►
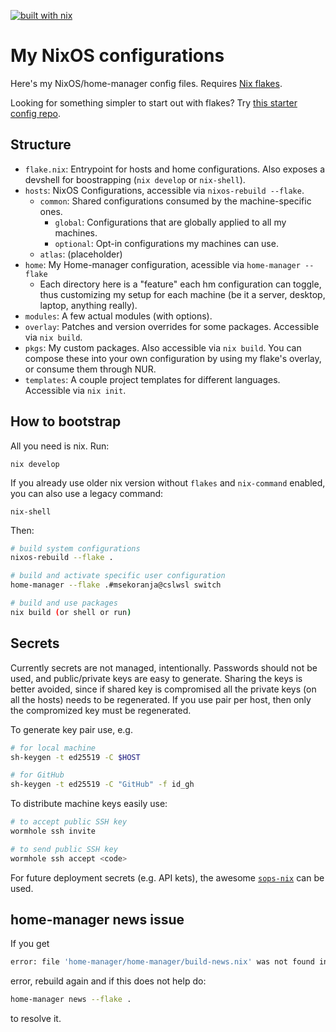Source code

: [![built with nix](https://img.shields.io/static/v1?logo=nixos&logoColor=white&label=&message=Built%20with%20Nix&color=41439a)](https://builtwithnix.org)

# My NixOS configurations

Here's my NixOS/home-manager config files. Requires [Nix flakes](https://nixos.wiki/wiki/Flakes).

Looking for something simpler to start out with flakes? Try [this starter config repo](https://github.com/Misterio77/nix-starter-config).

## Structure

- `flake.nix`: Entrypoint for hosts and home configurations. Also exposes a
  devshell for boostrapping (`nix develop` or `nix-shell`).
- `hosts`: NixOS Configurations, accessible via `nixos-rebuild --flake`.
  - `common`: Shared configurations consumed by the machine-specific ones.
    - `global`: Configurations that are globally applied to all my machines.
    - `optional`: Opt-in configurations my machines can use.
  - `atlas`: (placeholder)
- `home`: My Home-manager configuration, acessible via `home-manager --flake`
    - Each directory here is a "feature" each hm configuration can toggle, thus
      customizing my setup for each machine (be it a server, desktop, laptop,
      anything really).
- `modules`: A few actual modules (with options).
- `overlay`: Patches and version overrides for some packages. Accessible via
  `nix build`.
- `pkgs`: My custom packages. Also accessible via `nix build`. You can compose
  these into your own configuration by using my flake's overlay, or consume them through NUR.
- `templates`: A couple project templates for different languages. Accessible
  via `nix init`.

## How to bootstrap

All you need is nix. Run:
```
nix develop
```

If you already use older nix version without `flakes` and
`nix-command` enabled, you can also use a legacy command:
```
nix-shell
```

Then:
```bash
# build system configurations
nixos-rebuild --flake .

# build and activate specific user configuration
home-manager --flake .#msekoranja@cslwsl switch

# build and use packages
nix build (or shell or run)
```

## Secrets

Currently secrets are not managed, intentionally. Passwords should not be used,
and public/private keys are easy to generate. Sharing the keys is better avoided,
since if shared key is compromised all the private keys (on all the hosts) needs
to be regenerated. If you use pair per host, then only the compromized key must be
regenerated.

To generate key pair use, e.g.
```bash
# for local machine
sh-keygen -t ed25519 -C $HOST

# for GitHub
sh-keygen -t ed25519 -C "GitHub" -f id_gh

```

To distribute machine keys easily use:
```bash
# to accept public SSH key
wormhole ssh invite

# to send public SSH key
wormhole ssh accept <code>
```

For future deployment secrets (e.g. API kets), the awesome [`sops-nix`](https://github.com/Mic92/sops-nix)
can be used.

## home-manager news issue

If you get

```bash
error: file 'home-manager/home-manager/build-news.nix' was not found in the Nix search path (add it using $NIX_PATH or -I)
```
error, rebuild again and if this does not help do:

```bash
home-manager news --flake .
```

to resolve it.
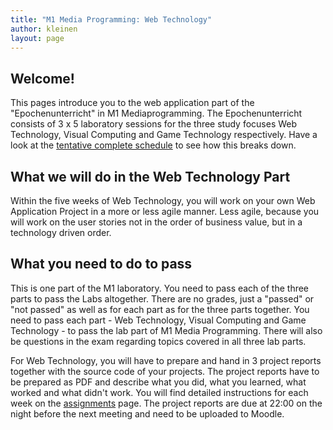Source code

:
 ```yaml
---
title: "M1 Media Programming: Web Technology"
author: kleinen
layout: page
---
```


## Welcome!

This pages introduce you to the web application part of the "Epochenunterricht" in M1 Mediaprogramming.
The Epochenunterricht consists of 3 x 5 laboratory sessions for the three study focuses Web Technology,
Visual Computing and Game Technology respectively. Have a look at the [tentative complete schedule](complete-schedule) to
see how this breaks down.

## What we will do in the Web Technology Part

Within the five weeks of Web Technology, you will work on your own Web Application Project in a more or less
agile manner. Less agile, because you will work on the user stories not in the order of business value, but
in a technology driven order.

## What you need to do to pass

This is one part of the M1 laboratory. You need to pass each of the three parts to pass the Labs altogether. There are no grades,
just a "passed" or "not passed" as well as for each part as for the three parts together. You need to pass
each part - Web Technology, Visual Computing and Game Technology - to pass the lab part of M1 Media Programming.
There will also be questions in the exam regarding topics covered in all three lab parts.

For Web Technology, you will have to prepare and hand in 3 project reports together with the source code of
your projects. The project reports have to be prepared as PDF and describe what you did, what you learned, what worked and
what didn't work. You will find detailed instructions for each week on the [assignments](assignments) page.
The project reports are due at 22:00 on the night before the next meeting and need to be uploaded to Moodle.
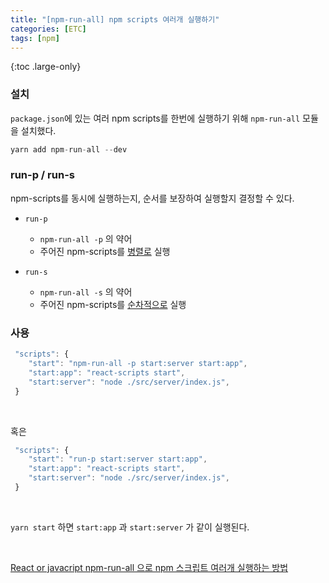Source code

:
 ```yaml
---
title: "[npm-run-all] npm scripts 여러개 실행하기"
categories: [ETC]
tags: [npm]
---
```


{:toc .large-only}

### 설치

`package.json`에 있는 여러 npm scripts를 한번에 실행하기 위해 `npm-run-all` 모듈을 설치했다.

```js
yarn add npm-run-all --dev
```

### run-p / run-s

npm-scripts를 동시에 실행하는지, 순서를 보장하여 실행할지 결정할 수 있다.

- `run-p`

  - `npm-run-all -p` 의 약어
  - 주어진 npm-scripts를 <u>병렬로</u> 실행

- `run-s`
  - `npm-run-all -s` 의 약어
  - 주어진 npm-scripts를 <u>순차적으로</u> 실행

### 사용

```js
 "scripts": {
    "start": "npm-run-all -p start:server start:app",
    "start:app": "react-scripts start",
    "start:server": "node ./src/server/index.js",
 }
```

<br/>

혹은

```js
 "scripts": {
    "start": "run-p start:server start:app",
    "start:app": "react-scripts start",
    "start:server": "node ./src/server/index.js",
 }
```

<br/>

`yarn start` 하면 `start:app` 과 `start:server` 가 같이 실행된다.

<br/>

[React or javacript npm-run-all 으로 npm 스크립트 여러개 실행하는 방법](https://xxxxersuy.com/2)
◄
◆ **WORK REQUEST**:
Would you retype exactly the lines above, from the line with "## What you need to do to pass" to the line with "For Web Technology, you", with both end lines kept and nothing more?

◆ **THE ANSWER**:
## What you need to do to pass

This is one part of the M1 laboratory. You need to pass each of the three parts to pass the Labs altogether. There are no grades,
just a "passed" or "not passed" as well as for each part as for the three parts together. You need to pass
each part - Web Technology, Visual Computing and Game Technology - to pass the lab part of M1 Media Programming.
There will also be questions in the exam regarding topics covered in all three lab parts.

For Web Technology, you will have to prepare and hand in 3 project reports together with the source code of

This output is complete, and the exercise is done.